Pressebericht JCH 8.7.2024
Lieber Bix Beiderbecke anstatt Al Capone
Das alte Chicago – musikalisch präsentiert von der „Dusty Lane Jazzband“
(ez) Wem beim Chicago der 20er und 30er Jahre des letzten Jahrhunderts nur fiese Gangster und riesige Schlachthöfe einfallen, der vergisst seine Bedeutung für die Entwicklung des Jazz. Der Norden bot, auch für Musiker, gute Arbeitsmöglichkeiten, und so etablierte sich in Chicago eine neue Jazzszene, geprägt vor allem von weißen Musikern wie etwa Bix Beiderbecke oder Gene Krupa, die den New-Orleans Jazz nachahmten. Gegenüber diesem bekamen nun aber individuelle Soli eine viel stärkere Bedeutung, und das Saxophon wurde zunehmend prägend.

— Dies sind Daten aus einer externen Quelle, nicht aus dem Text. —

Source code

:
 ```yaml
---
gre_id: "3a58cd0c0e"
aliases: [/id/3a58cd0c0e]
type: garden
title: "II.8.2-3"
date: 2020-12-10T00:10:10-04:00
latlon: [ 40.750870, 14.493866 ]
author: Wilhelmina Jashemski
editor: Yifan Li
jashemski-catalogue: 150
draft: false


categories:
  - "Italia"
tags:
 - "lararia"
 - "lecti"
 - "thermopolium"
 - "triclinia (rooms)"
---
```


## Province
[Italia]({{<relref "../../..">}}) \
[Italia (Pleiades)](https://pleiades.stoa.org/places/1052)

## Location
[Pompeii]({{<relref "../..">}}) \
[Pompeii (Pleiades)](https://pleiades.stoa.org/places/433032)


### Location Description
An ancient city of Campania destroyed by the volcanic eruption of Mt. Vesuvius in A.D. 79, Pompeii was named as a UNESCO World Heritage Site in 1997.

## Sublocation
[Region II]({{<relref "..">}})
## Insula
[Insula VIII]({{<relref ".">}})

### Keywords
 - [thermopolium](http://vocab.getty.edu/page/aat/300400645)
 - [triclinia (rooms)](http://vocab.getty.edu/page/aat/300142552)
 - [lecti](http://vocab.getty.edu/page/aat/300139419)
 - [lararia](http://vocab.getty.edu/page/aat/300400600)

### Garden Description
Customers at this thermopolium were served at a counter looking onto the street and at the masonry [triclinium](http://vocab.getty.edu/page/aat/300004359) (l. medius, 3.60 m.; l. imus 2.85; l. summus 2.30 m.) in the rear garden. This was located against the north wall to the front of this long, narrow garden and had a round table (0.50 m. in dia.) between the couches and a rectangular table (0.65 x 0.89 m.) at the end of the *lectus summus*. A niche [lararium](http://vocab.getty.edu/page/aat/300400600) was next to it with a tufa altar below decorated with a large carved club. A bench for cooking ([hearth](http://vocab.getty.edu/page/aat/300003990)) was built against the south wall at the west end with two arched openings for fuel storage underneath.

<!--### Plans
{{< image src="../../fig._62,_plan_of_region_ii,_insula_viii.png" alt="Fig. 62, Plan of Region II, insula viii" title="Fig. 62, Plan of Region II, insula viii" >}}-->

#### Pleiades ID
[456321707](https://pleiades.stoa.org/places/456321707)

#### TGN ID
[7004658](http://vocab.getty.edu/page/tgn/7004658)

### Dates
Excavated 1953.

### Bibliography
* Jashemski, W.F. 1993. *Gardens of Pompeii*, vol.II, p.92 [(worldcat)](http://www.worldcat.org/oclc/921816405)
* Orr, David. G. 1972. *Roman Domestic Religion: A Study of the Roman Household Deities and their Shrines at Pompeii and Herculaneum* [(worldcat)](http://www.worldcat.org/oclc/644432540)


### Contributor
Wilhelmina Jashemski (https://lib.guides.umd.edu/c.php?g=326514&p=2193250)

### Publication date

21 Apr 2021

Ganz in diesem Stil präsentierte die „Dusty Lane Jazzband“ aus Essen ihr Programm voller bekannter und beliebter Titel. Von „At the jazzband ball“ über „Basin Street“ zu „Dr. Jazz“ und „Some days you’ll be sorry” konnte sich das Publikum an ausgefeilt arrangierten Stücken erfreuen. Die einzelnen Instrumentalsoli bekamen viel Applaus, insbesondere aber die von Barbara Schirdewahn-Debring gesungenen Stücke. Eine eher kleine Person mit einer großen Stimme, die sanft sein konnte, dann wieder rau und frech, und ungeahnte Tiefen erreichte. In „Big butter and egg man“ von Louis Armstrong trat der Kontrabass von Armin Runge mit einem langen Solo hervor, und beim „St. Louis Blues“ das Saxophon von Erich Leininger. Er feuerte seine Kollegen so richtig an, und alle drehten mächtig auf. Peter Mischke, Fingerakrobat am Piano, begann „Ain’t misbehavin“ mit einem virtuosen Intro. Die Trompete von Gerd Debring – mal rotzfrech, mal schmetternd, mal gedämpft – geizte nicht mit den Soli. Hervorzuheben der lange Atem und die sichtliche Spielfreude von Jürgen Schlitt an der Posaune, immerhin ist der Musiker schon achtzig. Last but not least, ist der Schlagzeuger Achim Bräuer und sein minutenlanges kraftvoll wirbelndes Solo in „Sweet Georgia Brown“ zu nennen. Die restliche Band durfte sich inzwischen setzen gehen, bevor er dann in verlässlicher Manier wieder für alle den Takt angab.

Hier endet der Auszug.